■ What to produce ■
Retype the data that follows line by line, exactly, and leave its pictures out.

________

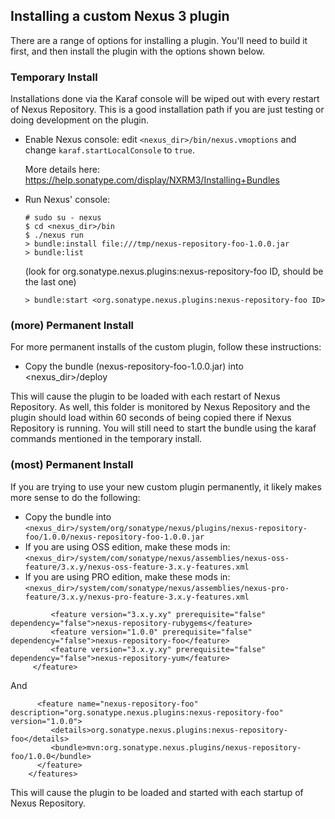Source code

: ## Installing a custom Nexus 3 plugin

There are a range of options for installing a plugin. You'll need to build it first, and
then install the plugin with the options shown below.

### Temporary Install

Installations done via the Karaf console will be wiped out with every restart of Nexus Repository. This is a
good installation path if you are just testing or doing development on the plugin.

* Enable Nexus console: edit `<nexus_dir>/bin/nexus.vmoptions` and change `karaf.startLocalConsole`  to `true`.

  More details here: https://help.sonatype.com/display/NXRM3/Installing+Bundles

* Run Nexus' console:
  ```
  # sudo su - nexus
  $ cd <nexus_dir>/bin
  $ ./nexus run
  > bundle:install file:///tmp/nexus-repository-foo-1.0.0.jar
  > bundle:list
  ```
  (look for org.sonatype.nexus.plugins:nexus-repository-foo ID, should be the last one)
  ```
  > bundle:start <org.sonatype.nexus.plugins:nexus-repository-foo ID>
  ```

### (more) Permanent Install

For more permanent installs of the custom plugin, follow these instructions:

* Copy the bundle (nexus-repository-foo-1.0.0.jar) into <nexus_dir>/deploy

This will cause the plugin to be loaded with each restart of Nexus Repository. As well, this folder is monitored
by Nexus Repository and the plugin should load within 60 seconds of being copied there if Nexus Repository
is running. You will still need to start the bundle using the karaf commands mentioned in the temporary install.

### (most) Permanent Install

If you are trying to use your new custom plugin permanently, it likely makes more sense to do the following:

* Copy the bundle into `<nexus_dir>/system/org/sonatype/nexus/plugins/nexus-repository-foo/1.0.0/nexus-repository-foo-1.0.0.jar`
* If you are using OSS edition, make these mods in: `<nexus_dir>/system/com/sonatype/nexus/assemblies/nexus-oss-feature/3.x.y/nexus-oss-feature-3.x.y-features.xml`
* If you are using PRO edition, make these mods in: `<nexus_dir>/system/com/sonatype/nexus/assemblies/nexus-pro-feature/3.x.y/nexus-pro-feature-3.x.y-features.xml`
```
         <feature version="3.x.y.xy" prerequisite="false" dependency="false">nexus-repository-rubygems</feature>
         <feature version="1.0.0" prerequisite="false" dependency="false">nexus-repository-foo</feature>
         <feature version="3.x.y.xy" prerequisite="false" dependency="false">nexus-repository-yum</feature>
     </feature>
```
   And
```
      <feature name="nexus-repository-foo" description="org.sonatype.nexus.plugins:nexus-repository-foo" version="1.0.0">
         <details>org.sonatype.nexus.plugins:nexus-repository-foo</details>
         <bundle>mvn:org.sonatype.nexus.plugins/nexus-repository-foo/1.0.0</bundle>
      </feature>
    </features>
```
This will cause the plugin to be loaded and started with each startup of Nexus Repository.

________

■ The completed task ■
Source code

: ## Installing a custom Nexus 3 plugin

There are a range of options for installing a plugin. You'll need to build it first, and
then install the plugin with the options shown below.

### Temporary Install

Installations done via the Karaf console will be wiped out with every restart of Nexus Repository. This is a
good installation path if you are just testing or doing development on the plugin.

* Enable Nexus console: edit `<nexus_dir>/bin/nexus.vmoptions` and change `karaf.startLocalConsole`  to `true`.

  More details here: https://help.sonatype.com/display/NXRM3/Installing+Bundles

* Run Nexus' console:
  ```
  # sudo su - nexus
  $ cd <nexus_dir>/bin
  $ ./nexus run
  > bundle:install file:///tmp/nexus-repository-foo-1.0.0.jar
  > bundle:list
  ```
  (look for org.sonatype.nexus.plugins:nexus-repository-foo ID, should be the last one)
  ```
  > bundle:start <org.sonatype.nexus.plugins:nexus-repository-foo ID>
  ```

### (more) Permanent Install

For more permanent installs of the custom plugin, follow these instructions:

* Copy the bundle (nexus-repository-foo-1.0.0.jar) into <nexus_dir>/deploy

This will cause the plugin to be loaded with each restart of Nexus Repository. As well, this folder is monitored
by Nexus Repository and the plugin should load within 60 seconds of being copied there if Nexus Repository
is running. You will still need to start the bundle using the karaf commands mentioned in the temporary install.

### (most) Permanent Install

If you are trying to use your new custom plugin permanently, it likely makes more sense to do the following:

* Copy the bundle into `<nexus_dir>/system/org/sonatype/nexus/plugins/nexus-repository-foo/1.0.0/nexus-repository-foo-1.0.0.jar`
* If you are using OSS edition, make these mods in: `<nexus_dir>/system/com/sonatype/nexus/assemblies/nexus-oss-feature/3.x.y/nexus-oss-feature-3.x.y-features.xml`
* If you are using PRO edition, make these mods in: `<nexus_dir>/system/com/sonatype/nexus/assemblies/nexus-pro-feature/3.x.y/nexus-pro-feature-3.x.y-features.xml`
```
         <feature version="3.x.y.xy" prerequisite="false" dependency="false">nexus-repository-rubygems</feature>
         <feature version="1.0.0" prerequisite="false" dependency="false">nexus-repository-foo</feature>
         <feature version="3.x.y.xy" prerequisite="false" dependency="false">nexus-repository-yum</feature>
     </feature>
```
   And
```
      <feature name="nexus-repository-foo" description="org.sonatype.nexus.plugins:nexus-repository-foo" version="1.0.0">
         <details>org.sonatype.nexus.plugins:nexus-repository-foo</details>
         <bundle>mvn:org.sonatype.nexus.plugins/nexus-repository-foo/1.0.0</bundle>
      </feature>
    </features>
```
This will cause the plugin to be loaded and started with each startup of Nexus Repository.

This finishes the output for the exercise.